Required action >> For each line in the data below that holds "tombol", return a copy.

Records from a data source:
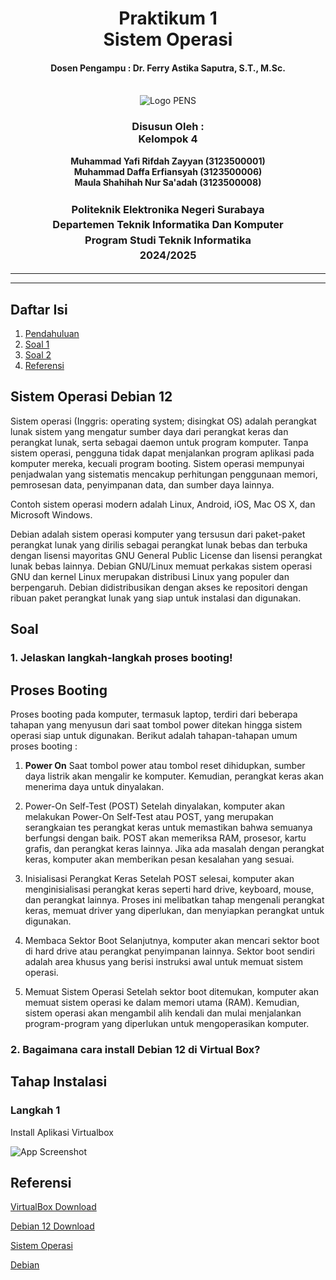 <div align="center">
  <h1 style="text-align: center;font-weight: bold">Praktikum 1<br>Sistem Operasi</h1>
  <h4 style="text-align: center;">Dosen Pengampu : Dr. Ferry Astika Saputra, S.T., M.Sc.</h4>
</div>
<br />
<div align="center">
  <img src="https://upload.wikimedia.org/wikipedia/id/4/44/Logo_PENS.png" alt="Logo PENS">
  <h3 style="text-align: center;">Disusun Oleh : <br>Kelompok 4</h3>
  <p style="text-align: center;">
    <strong>Muhammad Yafi Rifdah Zayyan (3123500001)</strong><br>
    <strong>Muhammad Daffa Erfiansyah (3123500006)</strong><br>
    <strong>Maula Shahihah Nur Sa'adah (3123500008)</strong>
  </p>

<h3 style="text-align: center;line-height: 1.5">Politeknik Elektronika Negeri Surabaya<br>Departemen Teknik Informatika Dan Komputer<br>Program Studi Teknik Informatika<br>2024/2025</h3>
  <hr><hr>
</div>

## Daftar Isi

1. [Pendahuluan](#sistem-operasi-)
2. [Soal 1](#1-jelaskan-langkah-langkah-proses-booting-)
3. [Soal 2](#2-bagaimana-cara-install-debian-di-virtual-box-)
4. [Referensi](#referensi)


## Sistem Operasi Debian 12

Sistem operasi (Inggris: operating system; disingkat OS) adalah perangkat lunak sistem yang mengatur sumber daya dari perangkat keras dan perangkat lunak, serta sebagai daemon untuk program komputer. Tanpa sistem operasi, pengguna tidak dapat menjalankan program aplikasi pada komputer mereka, kecuali program booting.
Sistem operasi mempunyai penjadwalan yang sistematis mencakup perhitungan penggunaan memori, pemrosesan data, penyimpanan data, dan sumber daya lainnya.

Contoh sistem operasi modern adalah Linux, Android, iOS, Mac OS X, dan Microsoft Windows.

Debian adalah sistem operasi komputer yang tersusun dari paket-paket perangkat lunak yang dirilis sebagai perangkat lunak bebas dan terbuka dengan lisensi mayoritas GNU General Public License dan lisensi perangkat lunak bebas lainnya. Debian GNU/Linux memuat perkakas sistem operasi GNU dan kernel Linux merupakan distribusi Linux yang populer dan berpengaruh. Debian didistribusikan dengan akses ke repositori dengan ribuan paket perangkat lunak yang siap untuk instalasi dan digunakan. 

## Soal

### 1. Jelaskan langkah-langkah proses booting!

## Proses Booting

Proses booting pada komputer, termasuk laptop, terdiri dari beberapa tahapan yang menyusun dari saat tombol power ditekan hingga sistem operasi siap untuk digunakan. Berikut adalah tahapan-tahapan umum proses booting :

1. <b>Power On</b>
Saat tombol power atau tombol reset dihidupkan, sumber daya listrik akan mengalir ke komputer.
Kemudian, perangkat keras akan menerima daya untuk dinyalakan.

2. Power-On Self-Test (POST)
Setelah dinyalakan, komputer akan melakukan Power-On Self-Test atau POST, yang merupakan serangkaian tes perangkat keras untuk memastikan bahwa semuanya berfungsi dengan baik. 
POST akan memeriksa RAM, prosesor, kartu grafis, dan perangkat keras lainnya. 
Jika ada masalah dengan perangkat keras, komputer akan memberikan pesan kesalahan yang sesuai.

3. Inisialisasi Perangkat Keras
Setelah POST selesai, komputer akan menginisialisasi perangkat keras seperti hard drive, keyboard, mouse, dan perangkat lainnya. 
Proses ini melibatkan tahap mengenali perangkat keras, memuat driver yang diperlukan, dan menyiapkan perangkat untuk digunakan.

4. Membaca Sektor Boot
Selanjutnya, komputer akan mencari sektor boot di hard drive atau perangkat penyimpanan lainnya. 
Sektor boot sendiri adalah area khusus yang berisi instruksi awal untuk memuat sistem operasi.

5. Memuat Sistem Operasi
Setelah sektor boot ditemukan, komputer akan memuat sistem operasi ke dalam memori utama (RAM). 
Kemudian, sistem operasi akan mengambil alih kendali dan mulai menjalankan program-program yang diperlukan untuk mengoperasikan komputer.

### 2. Bagaimana cara install Debian 12 di Virtual Box?

## Tahap Instalasi

### Langkah 1

Install Aplikasi Virtualbox

![App Screenshot](https://github.com/daffaerfiansyah/SistemOperasi/blob/main/Foto/Login.png?raw=true)

## Referensi

[VirtualBox Download](https://www.virtualbox.org/wiki/Downloads)

[Debian 12 Download](https://www.debian.org/download)

[Sistem Operasi](https://id.wikipedia.org/wiki/Sistem_operasi)

[Debian](https://id.wikipedia.org/wiki/Debian)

Result below >>
Proses booting pada komputer, termasuk laptop, terdiri dari beberapa tahapan yang menyusun dari saat tombol power ditekan hingga sistem operasi siap untuk digunakan. Berikut adalah tahapan-tahapan umum proses booting :
Saat tombol power atau tombol reset dihidupkan, sumber daya listrik akan mengalir ke komputer.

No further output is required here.